Graph Data Management: Techniques and Applications is a central reference source for different data management techniques for graph data structures and their application. This book discusses graphs for modeling complex structured and schemaless data from the Semantic Web, social networks, protein networks, chemical compounds, and multimedia databases and offers essential research for academics working in the interdisciplinary domains of databases, data mining, and multimedia technology.
Reviews and Testimonials
This book is the first that approaches the challenges associated with graphs from a data management point of view; it connects the dots. As I am currently involved in building a native graph database engine, I encounter problems that arise from every possible aspect: data representation, indexing, transaction support, parallel query processing, and may others. All of them sound familiar to a database researcher, but the inherent change is fundamental as they originate from a new foundation. I found that this book contains a lot of timely information, aiding my efforts. To be clear, it does not offer the blueprint for building a graph database system, but it contains a bag of diamonds, enlightening the readers as they start exploring a field that may fundamentally change data management in the future.
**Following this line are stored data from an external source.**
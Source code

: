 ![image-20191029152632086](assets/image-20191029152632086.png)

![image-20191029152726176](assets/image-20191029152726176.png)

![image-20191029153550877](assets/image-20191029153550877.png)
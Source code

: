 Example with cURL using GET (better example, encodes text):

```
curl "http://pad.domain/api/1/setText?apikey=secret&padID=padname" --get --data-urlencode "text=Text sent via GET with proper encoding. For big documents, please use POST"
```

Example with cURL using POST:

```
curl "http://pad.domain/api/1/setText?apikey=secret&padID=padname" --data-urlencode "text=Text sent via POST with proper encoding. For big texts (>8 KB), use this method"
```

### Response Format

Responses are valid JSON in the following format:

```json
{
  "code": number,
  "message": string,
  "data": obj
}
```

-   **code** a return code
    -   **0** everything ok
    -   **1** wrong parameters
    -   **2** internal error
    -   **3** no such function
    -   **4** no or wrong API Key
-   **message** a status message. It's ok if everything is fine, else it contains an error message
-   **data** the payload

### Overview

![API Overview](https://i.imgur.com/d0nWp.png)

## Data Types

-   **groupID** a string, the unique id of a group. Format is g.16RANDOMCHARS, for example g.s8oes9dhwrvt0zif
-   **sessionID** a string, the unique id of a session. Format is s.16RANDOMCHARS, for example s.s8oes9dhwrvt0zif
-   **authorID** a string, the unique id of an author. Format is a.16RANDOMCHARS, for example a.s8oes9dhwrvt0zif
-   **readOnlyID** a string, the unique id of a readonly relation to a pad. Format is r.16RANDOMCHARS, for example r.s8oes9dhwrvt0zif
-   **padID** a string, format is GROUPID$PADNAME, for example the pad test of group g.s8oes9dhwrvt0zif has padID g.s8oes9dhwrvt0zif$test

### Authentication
– Haixun Wang, Microsoft Research Asia
The graph is a powerful tool for representing and understanding objects and their relationships in various application domains. Recently, graphs have been widely used to model many complex structured and schemaless data such as semantic web, social networks, biological networks, protein networks, chemical compounds and business process models. The growing popularity of graph databases has generated interesting data management problems. Therefore, the domain of graph databases have attracted a lot of attention from the research community and different challenges have been discussed such as: subgraph search queries, supergraph search queries, approximate subgraph matching, short path queries and graph mining techniques.
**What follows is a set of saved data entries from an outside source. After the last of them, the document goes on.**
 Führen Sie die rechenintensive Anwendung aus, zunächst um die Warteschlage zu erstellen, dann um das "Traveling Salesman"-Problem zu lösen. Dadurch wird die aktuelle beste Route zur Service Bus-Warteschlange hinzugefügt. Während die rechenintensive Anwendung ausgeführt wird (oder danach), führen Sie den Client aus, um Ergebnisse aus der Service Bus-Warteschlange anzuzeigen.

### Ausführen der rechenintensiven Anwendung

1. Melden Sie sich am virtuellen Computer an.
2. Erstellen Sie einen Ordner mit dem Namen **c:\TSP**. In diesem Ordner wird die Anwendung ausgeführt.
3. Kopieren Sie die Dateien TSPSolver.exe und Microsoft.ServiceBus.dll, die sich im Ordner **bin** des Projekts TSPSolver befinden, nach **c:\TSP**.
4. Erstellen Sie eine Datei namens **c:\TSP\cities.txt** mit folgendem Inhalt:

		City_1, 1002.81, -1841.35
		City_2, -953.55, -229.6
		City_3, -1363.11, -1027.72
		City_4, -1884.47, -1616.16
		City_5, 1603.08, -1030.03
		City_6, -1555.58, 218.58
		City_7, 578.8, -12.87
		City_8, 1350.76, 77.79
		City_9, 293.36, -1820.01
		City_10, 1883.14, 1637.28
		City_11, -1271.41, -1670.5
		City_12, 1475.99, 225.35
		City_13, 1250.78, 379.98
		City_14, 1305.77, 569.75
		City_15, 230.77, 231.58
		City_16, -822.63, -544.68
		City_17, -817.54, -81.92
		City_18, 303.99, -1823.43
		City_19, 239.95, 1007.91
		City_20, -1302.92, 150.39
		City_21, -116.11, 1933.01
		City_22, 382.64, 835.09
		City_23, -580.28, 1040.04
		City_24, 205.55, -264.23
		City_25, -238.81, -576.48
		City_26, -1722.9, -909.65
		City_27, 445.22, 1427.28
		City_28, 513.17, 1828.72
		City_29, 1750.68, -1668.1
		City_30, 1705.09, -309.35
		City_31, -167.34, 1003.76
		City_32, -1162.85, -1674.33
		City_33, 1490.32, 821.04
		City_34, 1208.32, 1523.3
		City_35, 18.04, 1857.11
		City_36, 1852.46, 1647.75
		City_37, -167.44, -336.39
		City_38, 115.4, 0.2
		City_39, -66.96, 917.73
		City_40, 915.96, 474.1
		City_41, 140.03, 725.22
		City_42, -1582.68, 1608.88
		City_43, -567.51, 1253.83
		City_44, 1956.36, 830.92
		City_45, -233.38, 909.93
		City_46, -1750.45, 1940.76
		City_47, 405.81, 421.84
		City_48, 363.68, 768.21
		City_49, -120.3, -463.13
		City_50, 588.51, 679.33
This book is designed for studying various fundamental challenges of storing and querying graph databases. In addition, it discusses the applications of graph databases in various domains. In particular, the book is divided into three main sections.
The first section discusses the basic definitions of graph data models, graph representations and graph traversal patterns. It also provides an overview of different graph indexing techniques and evaluation mechanisms for the main types of graph queries. The second section further discusses advanced querying aspects of graph databases and different mining techniques of graph databases. It should be noted that many graph querying algorithms are sensitive to the application scenario in which they are designed and cannot be generalized for all domains. Therefore, the third section focuses on presenting the usage of graph database techniques in different practical domains such as: semantic web, chemoinformatics, bioinformatics, business process model and transportation networks.
In a nutshell, the book provides a comprehensive summary from both of the algorithmic and the applied perspectives. It will provide the reader with a better understanding of how graph databases can be effectively utilized in different scenarios.